And let’s not forget institutionalized sexual deviance. Students attending Columbia University are able to go on a university website (, which encourages and even offers locations for hook-ups, group sex, torture fetishes, and how to choose your favorite sex toy. Not to be out done, UCLA sponsored an on-campus showing of Pirates II: Stagnetti’s Revenge, a high budget porn film. All you needed to get in was a student I.D. At Northwestern, an “explicit after-class demonstration” for a Human Sexuality course offered students a live public demonstration of “a naked non-student woman being repeatedly sexually stimulated to the point of orgasm by the sex toy.
It is astonishing that, despite the mountains of debt students accrue to attend university to prepare them for a career, they nevertheless waste their time and their money on classes like these that ultimately prepare them for nothing. As Rossiter puts it:
This is the story of the student attending modern American university, and it is precisely why your child should not. We no longer teach thoughtful disagreement, intelligent and respectful debate or love, compassion and tolerance. More disconcerting is the broad malaise Americans feel about the state of our universities. The shrug of the shoulders and lack of alarm is telling.

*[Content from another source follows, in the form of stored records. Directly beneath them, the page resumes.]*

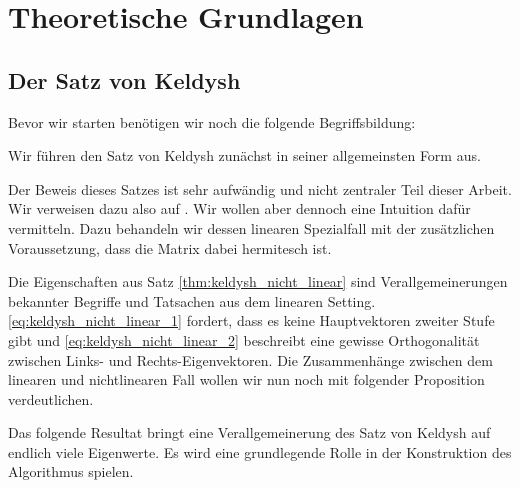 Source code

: \chapter{Theoretische Grundlagen}

\section{Der Satz von Keldysh}

Bevor wir starten benötigen wir noch die folgende Begriffsbildung:




Wir führen den Satz von Keldysh zunächst in seiner allgemeinsten Form aus.



Der Beweis dieses Satzes ist sehr aufwändig und nicht zentraler Teil dieser Arbeit.
Wir verweisen dazu also auf \cite{BEYN20123839}.
Wir wollen aber dennoch eine Intuition dafür vermitteln.
Dazu behandeln wir dessen linearen Spezialfall mit der zusätzlichen Voraussetzung, dass die Matrix dabei hermitesch ist.



Die Eigenschaften aus Satz \ref{thm:keldysh_nicht_linear} sind Verallgemeinerungen bekannter Begriffe und Tatsachen aus dem linearen Setting.
\eqref{eq:keldysh_nicht_linear_1} fordert, dass es keine Hauptvektoren zweiter Stufe gibt und \eqref{eq:keldysh_nicht_linear_2} beschreibt eine gewisse Orthogonalität zwischen Links- und Rechts-Eigenvektoren.
Die Zusammenhänge zwischen dem linearen und nichtlinearen Fall wollen wir nun noch mit folgender Proposition verdeutlichen.





% 

% 
% 

Das folgende Resultat bringt eine Verallgemeinerung des Satz von Keldysh
auf endlich viele Eigenwerte.
Es wird eine grundlegende Rolle in der Konstruktion des Algorithmus spielen.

We are now three solid generations along in this indoctrination. Just the amount of time Bezmenov believed it would take to undo American values. In my estimation, we have already sped past the last exit on this highway to collapse, and it seems clear that the extermination of conservative thought in America is imminent. Hold on to your hats, it’s about to get fun!
I agree that conservatism is facing difficult challenges. An ideology that emphasizes hard work, self-reliance, self-discipline, and moral rectitude will always be at a disadvantage to one that offers the opposite of these virtues. An ideology which urges us to put the welfare of our country ahead of the welfare of our racial, gender, age, or economic group will always be less appealing than one that panders to our sense of tribal entitlement.

The task ahead for conservatives is difficult because it requires of us that we persuade people to think with their reason rather than their emotions. Sadly, those who find such a prospect attractive will always be substantially fewer than those who find it too daunting and therefore uncongenial.